Welcome to our March 20th Newsletter!

When it comes to solving problems, sometimes it's best to look for even deeper problems before you start looking for solutions.

By thinking more broadly about the problem, you can often identify more fundamental problems than the ones you're looking at. By understanding this wider set of problems, you are more likely to find the real root causes of the situation, and so solve the problem first time, fully and sustainably.

CATWOE is a useful technique for doing this.

The CATWOE mnemonic defines a set of ‘parties’ that we should consider when we're defining a problem (from customers to the environment.) By thinking about how the situation affects these parties, we can broaden our perspective of the problem, and so make sure that we're asking the right questions. Today’s article discusses CATWOE, and how to use it.

What's New?

Another recent article offers an interesting insight into your country as well as your company: Porter’s Diamond helps you shape your strategy (both business and personal) to reflect the strengths and weaknesses of the country you live in.

Meanwhile at the Mind Tools Career Excellence Club, we’re enjoying an array of great new personal development resources, and members’ discussions too in the club forums. Members have recently been considering, among other topics, the power of persuasion; we’ve been asking “Am I making the right choices?”; we've honed our written communications skills; and listened to the latest podcast interview with Marci Alboher, about managing multiple careers.

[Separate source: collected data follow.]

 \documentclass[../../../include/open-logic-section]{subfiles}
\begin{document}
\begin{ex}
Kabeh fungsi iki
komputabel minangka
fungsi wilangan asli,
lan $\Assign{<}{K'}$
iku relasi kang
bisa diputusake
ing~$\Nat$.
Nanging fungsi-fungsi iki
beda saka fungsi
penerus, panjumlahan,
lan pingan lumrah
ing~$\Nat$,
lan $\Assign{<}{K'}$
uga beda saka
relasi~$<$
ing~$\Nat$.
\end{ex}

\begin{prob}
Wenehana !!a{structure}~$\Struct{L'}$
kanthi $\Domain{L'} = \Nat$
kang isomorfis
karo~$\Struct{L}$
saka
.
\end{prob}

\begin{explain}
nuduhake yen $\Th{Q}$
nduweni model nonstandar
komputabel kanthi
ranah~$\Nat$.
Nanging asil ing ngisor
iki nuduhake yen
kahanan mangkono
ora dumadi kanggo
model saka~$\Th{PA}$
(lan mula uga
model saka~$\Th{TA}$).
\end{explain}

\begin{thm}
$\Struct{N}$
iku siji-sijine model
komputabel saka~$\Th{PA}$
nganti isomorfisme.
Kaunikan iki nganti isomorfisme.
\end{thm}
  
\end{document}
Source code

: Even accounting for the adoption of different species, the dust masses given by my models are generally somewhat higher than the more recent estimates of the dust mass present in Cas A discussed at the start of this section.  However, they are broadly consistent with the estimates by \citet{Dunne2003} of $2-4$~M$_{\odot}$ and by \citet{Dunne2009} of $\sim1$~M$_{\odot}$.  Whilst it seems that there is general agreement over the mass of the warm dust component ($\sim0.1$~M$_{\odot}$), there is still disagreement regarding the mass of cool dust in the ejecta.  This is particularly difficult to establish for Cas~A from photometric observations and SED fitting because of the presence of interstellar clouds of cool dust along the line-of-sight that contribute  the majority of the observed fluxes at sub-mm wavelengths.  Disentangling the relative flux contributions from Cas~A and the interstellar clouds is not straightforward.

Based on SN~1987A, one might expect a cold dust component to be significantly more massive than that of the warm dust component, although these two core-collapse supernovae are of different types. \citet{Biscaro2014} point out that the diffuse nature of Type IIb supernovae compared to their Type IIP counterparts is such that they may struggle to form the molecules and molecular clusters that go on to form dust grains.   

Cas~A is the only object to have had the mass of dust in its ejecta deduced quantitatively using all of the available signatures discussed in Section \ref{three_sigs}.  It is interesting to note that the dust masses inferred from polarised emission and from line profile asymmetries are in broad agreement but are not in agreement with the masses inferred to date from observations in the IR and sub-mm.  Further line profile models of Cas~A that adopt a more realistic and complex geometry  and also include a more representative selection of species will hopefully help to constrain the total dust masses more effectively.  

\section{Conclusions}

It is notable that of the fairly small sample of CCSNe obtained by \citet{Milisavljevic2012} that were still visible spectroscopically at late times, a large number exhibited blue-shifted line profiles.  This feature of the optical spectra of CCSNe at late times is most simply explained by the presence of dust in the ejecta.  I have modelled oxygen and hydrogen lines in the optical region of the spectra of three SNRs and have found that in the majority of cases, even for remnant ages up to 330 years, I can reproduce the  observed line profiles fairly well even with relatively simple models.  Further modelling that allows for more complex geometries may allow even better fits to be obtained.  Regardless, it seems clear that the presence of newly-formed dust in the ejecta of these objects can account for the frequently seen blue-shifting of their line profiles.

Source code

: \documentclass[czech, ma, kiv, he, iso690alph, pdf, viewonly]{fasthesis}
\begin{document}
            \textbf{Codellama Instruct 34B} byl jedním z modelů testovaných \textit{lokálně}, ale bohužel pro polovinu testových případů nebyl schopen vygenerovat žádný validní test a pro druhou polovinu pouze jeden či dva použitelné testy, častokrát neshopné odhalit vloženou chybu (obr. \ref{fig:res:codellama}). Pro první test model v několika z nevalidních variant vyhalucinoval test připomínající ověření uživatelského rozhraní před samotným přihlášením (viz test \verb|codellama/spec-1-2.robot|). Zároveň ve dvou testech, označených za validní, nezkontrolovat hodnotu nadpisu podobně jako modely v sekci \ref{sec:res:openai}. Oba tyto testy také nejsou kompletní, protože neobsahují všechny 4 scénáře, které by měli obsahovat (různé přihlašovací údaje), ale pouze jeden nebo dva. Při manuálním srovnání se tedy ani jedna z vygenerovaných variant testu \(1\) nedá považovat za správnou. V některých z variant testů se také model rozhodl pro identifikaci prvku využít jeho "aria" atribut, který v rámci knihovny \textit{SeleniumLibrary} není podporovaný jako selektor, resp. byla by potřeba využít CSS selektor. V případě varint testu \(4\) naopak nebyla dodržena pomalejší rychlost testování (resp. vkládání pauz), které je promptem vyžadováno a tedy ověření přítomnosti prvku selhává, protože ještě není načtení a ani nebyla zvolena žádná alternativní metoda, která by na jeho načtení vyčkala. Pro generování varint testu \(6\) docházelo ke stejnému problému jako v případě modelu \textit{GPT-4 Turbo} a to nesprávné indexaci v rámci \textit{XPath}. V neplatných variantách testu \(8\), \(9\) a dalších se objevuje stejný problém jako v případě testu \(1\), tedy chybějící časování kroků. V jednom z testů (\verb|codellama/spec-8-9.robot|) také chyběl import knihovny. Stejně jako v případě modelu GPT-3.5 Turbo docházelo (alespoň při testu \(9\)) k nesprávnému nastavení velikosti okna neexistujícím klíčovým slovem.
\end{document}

By diving in once or twice a week, members get a great chance to develop new skills and bounce problems and ideas around with like-minded professionals. So, if you’re looking for the next step in your career development, you can try it for a first month price of just US$1. Why not give it a go?

Enjoy Mind Tools and have an excellent week! 

  

James & Rachel

James Manktelow and Rachel Thompson
MindTools.com
Mind Tools – Essential skills for an excellent career!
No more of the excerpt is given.